The final topic of our discussion addresses a direction that was previously left unaddressed in the literature, rebalancing the initial distribution. We take an example and use it to showcase the effectiveness of the approach in Theorem 3. Considering the initial distribution $\mathbf{p}=\left(5/8,1/8,1/8,1/2^{16},1/2^{16},\cdots ,1/2^{16}\right)$, we notice that $H\left(\mathbf{p}\right)\ge 1/8log{2}^{16}=2$, and moreover, ${\mathbf{p}}_1/{\mathbf{p}}_2=5\ge 2^{2^{2-H\left(\mathbf{p}\right)}}$. Hence, according to Section 2.4, we may rebalance our distribution, even at its head. Explicitly taking $i=1$ and $\alpha =1/5<1/\left(1+2^{1/\left(2^{-16}+2^{H\left(\mathbf{p}\right)-2}\right)}\right)$, we construct $\mathbf{q}=\left(21/40,19/40,1/8,1/2^{16},1/2^{16},\cdots ,1/2^{16}\right)$ such that $\mathcal{M}\left(\mathbf{p}\right)\ge \mathcal{M}\left(\mathbf{q}\right)\ge 0$. From Remark 1, it follows that each such rebalancing can be prepended to the list construction in Section 2.2.

However, continuing our example, we note that ${\mathbf{q}}_1/{\mathbf{q}}_2=2^{13}$, so taking $i=3$ and $\alpha =1/5$, we may once again apply this procedure to obtain $\mathbf{r}=\left(21/40,19/40,(1+2^{-15})/10,1/40+1/2^{14},1/2^{16},\cdots ,1/2^{16}\right)$ with $\mathcal{M}\left(\mathbf{p}\right)\ge \mathcal{M}\left(\mathbf{q}\right)\ge \mathcal{M}\left(\mathbf{r}\right)\ge 0$. Noting that now ${\mathbf{r}}_2/{\mathbf{r}}_3\ge 19/5=4.25$ and ${\mathbf{r}}_4/{\mathbf{r}}_5\ge 2^{16}/40=1638.4$, the procedure can continue, gradually trickling down mass from the head up to the tail.

We emphasize that the indices eligible for rebalancing change at every step and the indices that were once ineligible (such as 2 and 4) can become eligible at future steps.
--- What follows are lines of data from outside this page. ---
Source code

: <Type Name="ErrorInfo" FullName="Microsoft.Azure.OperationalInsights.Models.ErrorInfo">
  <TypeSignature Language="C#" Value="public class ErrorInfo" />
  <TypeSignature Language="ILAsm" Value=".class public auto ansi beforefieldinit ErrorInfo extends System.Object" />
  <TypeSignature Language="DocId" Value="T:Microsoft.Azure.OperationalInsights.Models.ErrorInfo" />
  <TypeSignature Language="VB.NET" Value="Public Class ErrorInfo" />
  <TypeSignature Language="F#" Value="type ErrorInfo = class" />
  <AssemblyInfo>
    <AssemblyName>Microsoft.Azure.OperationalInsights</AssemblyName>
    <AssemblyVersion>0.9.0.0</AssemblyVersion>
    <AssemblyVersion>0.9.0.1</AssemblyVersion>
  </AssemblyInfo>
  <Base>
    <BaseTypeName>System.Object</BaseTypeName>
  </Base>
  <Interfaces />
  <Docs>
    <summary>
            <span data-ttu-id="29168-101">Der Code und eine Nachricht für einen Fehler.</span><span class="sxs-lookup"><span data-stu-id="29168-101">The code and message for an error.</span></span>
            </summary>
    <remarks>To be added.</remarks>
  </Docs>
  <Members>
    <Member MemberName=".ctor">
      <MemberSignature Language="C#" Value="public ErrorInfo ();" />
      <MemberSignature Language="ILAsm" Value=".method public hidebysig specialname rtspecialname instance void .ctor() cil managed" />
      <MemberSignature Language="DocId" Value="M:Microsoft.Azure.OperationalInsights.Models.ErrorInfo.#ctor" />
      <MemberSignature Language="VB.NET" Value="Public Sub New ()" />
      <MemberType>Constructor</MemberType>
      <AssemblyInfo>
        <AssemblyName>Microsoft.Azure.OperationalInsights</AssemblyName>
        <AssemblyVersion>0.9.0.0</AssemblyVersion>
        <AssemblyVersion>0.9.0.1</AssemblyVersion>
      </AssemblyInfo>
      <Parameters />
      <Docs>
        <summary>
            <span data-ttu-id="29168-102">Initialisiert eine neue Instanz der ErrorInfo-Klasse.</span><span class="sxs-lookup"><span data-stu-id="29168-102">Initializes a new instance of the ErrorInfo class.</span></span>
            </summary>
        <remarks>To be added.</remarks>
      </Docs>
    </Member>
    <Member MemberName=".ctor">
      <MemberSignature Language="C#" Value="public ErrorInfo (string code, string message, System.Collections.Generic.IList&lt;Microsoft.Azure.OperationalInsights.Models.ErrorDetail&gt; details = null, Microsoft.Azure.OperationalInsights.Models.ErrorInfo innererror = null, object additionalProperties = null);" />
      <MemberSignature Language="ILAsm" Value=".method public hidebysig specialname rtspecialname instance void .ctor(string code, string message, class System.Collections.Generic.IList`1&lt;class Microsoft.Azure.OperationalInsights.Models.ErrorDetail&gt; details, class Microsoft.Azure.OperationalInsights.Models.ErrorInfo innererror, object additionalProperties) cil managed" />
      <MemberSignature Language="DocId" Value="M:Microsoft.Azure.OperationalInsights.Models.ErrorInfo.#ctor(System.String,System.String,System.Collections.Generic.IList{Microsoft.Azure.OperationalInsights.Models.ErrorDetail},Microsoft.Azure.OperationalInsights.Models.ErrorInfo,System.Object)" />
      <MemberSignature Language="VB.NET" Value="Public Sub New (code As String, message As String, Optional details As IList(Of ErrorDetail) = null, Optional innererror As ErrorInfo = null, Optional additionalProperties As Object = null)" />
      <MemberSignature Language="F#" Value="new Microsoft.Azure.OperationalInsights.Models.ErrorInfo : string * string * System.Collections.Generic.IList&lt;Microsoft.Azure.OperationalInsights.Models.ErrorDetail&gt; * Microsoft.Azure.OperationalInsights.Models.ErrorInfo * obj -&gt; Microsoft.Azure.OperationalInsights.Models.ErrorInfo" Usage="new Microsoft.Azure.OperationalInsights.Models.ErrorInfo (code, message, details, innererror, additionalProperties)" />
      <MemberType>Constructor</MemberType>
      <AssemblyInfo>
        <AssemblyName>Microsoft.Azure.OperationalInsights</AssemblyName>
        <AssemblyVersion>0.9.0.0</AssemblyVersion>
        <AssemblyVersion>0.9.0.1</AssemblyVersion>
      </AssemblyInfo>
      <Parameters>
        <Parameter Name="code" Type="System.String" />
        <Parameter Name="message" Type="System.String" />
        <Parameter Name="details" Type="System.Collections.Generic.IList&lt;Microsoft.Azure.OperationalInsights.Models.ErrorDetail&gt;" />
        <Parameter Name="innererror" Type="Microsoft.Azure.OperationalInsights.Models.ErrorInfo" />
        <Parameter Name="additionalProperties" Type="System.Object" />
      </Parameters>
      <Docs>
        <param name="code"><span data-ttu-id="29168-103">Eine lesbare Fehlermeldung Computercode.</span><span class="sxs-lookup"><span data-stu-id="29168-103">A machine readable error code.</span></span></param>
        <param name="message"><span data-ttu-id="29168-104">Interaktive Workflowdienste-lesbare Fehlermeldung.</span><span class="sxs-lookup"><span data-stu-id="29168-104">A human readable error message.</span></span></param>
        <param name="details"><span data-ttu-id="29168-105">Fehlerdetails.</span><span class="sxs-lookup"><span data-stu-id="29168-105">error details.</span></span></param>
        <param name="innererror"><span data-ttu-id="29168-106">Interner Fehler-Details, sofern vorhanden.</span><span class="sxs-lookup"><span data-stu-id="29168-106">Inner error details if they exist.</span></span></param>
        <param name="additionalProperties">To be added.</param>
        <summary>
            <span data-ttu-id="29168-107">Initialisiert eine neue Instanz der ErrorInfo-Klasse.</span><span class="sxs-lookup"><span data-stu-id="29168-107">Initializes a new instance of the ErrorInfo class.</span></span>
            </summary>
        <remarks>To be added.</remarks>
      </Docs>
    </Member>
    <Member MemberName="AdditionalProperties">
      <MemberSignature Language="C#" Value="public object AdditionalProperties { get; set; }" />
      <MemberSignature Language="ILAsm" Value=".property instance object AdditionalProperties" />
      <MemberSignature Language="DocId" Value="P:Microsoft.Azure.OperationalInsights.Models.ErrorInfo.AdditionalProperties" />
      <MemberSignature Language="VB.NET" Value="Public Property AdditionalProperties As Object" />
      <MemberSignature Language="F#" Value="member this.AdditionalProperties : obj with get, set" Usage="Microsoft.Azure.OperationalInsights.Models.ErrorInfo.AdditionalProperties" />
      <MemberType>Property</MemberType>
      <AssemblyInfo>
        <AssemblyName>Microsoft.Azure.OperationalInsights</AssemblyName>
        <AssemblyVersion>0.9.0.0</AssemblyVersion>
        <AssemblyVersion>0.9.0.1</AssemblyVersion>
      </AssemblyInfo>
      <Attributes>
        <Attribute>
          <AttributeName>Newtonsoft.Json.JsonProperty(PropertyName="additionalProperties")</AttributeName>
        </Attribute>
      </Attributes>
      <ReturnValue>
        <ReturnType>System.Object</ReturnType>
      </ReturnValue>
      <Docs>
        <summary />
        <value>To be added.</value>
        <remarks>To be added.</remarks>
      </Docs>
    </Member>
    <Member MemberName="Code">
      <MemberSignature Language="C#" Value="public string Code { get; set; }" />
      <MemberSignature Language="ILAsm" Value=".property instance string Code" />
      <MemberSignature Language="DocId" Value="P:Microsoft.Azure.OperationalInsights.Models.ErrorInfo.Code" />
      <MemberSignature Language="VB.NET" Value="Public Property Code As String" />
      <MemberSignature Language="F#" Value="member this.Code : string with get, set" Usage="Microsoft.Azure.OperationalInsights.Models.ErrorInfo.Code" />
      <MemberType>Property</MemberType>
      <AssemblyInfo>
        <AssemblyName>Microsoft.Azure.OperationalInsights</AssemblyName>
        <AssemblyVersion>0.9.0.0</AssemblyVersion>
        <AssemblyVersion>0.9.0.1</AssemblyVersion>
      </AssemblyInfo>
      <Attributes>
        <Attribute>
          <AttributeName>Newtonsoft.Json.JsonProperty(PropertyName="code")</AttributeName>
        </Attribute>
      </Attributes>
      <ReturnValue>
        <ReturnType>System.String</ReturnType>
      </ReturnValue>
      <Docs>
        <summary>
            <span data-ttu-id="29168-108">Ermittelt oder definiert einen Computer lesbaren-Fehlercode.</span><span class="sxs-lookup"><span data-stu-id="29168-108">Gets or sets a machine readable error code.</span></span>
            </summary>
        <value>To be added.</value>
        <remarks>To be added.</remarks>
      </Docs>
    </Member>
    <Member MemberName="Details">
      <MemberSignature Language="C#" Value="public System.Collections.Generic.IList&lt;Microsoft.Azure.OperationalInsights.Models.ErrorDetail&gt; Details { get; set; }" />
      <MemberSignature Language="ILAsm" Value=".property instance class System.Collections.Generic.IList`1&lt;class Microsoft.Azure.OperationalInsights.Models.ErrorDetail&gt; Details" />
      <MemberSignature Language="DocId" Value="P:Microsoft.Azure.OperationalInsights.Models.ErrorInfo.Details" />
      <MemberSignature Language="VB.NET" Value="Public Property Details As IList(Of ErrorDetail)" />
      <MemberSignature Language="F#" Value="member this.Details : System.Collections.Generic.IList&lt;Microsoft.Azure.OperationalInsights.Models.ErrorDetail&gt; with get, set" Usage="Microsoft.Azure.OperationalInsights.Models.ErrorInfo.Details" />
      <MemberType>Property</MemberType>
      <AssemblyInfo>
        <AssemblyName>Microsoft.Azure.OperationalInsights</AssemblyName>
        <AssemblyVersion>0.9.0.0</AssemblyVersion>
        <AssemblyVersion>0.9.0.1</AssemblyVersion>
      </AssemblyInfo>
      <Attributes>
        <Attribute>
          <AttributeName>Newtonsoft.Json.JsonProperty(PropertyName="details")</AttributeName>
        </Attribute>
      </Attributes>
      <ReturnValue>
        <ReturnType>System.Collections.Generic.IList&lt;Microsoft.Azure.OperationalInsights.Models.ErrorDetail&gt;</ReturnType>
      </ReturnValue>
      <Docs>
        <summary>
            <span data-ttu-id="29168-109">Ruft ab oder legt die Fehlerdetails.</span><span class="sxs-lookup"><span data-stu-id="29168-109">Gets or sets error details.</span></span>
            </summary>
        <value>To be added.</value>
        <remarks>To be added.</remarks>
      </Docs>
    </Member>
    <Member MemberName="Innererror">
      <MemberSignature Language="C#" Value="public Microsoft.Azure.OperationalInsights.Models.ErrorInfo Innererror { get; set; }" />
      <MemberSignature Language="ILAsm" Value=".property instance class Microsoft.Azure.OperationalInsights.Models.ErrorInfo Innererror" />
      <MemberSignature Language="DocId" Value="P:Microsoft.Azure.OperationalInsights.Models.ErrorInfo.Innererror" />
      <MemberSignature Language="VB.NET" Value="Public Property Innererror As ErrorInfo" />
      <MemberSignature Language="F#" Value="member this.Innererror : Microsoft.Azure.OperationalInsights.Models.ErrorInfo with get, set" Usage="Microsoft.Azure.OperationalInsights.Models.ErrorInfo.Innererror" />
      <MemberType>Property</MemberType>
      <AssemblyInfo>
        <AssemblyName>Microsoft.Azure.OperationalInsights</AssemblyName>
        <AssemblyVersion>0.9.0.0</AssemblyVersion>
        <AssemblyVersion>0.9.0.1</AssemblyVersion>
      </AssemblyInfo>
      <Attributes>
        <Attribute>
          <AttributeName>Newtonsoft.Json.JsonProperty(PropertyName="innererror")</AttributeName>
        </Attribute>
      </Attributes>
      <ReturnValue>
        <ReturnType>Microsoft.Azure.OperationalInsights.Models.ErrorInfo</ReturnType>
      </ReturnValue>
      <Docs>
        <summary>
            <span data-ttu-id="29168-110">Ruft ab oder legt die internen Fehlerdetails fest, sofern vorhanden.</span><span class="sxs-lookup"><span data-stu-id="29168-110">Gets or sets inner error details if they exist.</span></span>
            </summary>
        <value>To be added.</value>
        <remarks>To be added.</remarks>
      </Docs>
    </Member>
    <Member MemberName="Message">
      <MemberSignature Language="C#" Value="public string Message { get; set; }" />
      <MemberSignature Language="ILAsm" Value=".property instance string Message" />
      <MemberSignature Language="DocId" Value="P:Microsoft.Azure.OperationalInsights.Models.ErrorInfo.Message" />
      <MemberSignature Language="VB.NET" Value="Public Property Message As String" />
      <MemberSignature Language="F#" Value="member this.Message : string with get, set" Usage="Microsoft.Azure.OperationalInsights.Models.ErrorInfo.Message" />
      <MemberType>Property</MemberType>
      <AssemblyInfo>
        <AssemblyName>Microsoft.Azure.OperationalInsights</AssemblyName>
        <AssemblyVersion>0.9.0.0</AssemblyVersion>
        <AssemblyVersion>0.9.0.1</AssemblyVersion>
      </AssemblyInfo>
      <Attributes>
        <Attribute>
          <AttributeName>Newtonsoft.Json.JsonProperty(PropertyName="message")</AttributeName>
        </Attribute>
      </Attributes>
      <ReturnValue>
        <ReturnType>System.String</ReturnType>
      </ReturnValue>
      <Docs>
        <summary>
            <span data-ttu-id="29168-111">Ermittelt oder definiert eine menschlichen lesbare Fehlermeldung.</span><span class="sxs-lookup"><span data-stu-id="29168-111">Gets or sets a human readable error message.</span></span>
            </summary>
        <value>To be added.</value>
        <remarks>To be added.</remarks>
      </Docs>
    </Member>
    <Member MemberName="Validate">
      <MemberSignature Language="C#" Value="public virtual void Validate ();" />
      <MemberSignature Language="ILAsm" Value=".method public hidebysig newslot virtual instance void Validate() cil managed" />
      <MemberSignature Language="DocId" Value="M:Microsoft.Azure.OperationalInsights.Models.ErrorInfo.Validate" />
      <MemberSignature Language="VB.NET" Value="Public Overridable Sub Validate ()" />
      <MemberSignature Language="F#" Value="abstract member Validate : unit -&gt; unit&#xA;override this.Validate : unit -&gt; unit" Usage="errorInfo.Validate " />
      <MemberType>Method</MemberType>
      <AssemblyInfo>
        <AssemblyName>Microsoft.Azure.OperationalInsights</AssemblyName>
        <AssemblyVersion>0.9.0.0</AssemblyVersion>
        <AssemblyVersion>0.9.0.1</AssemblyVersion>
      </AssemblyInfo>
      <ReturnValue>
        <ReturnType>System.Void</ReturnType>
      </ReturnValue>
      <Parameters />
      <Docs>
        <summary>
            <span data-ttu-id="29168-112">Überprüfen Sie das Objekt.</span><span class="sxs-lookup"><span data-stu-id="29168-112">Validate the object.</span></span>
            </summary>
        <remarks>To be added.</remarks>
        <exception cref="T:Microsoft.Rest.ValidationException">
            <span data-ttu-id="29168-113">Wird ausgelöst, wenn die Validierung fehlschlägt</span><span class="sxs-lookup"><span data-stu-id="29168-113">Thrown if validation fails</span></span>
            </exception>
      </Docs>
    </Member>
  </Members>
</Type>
In fact, if we rebalance at Index 4, we notice that the fourth position in the newly created vector would be smaller than $(1+2^{-8})/50$, so Index 3 would once again become eligible. It follows that some indices can become eligible for rebalancing more than once.

In conclusion, in this paper, we strictly refined the work of [5] presenting a generalized approach in the form of Theorem 2, as well as a data-dependent numerical procedure resulting in tighter refinements. The rebalancing technique in Section 2.4 and Theorem 3 provides a significant improvement to the procedure in Theorem 2; thus, for future work, we propose a precise study of the convergence of this method on real data, as well as a follow-up work showing how the same method can be applied to other inequalities, such as Rioul’s inequality, Equation (4).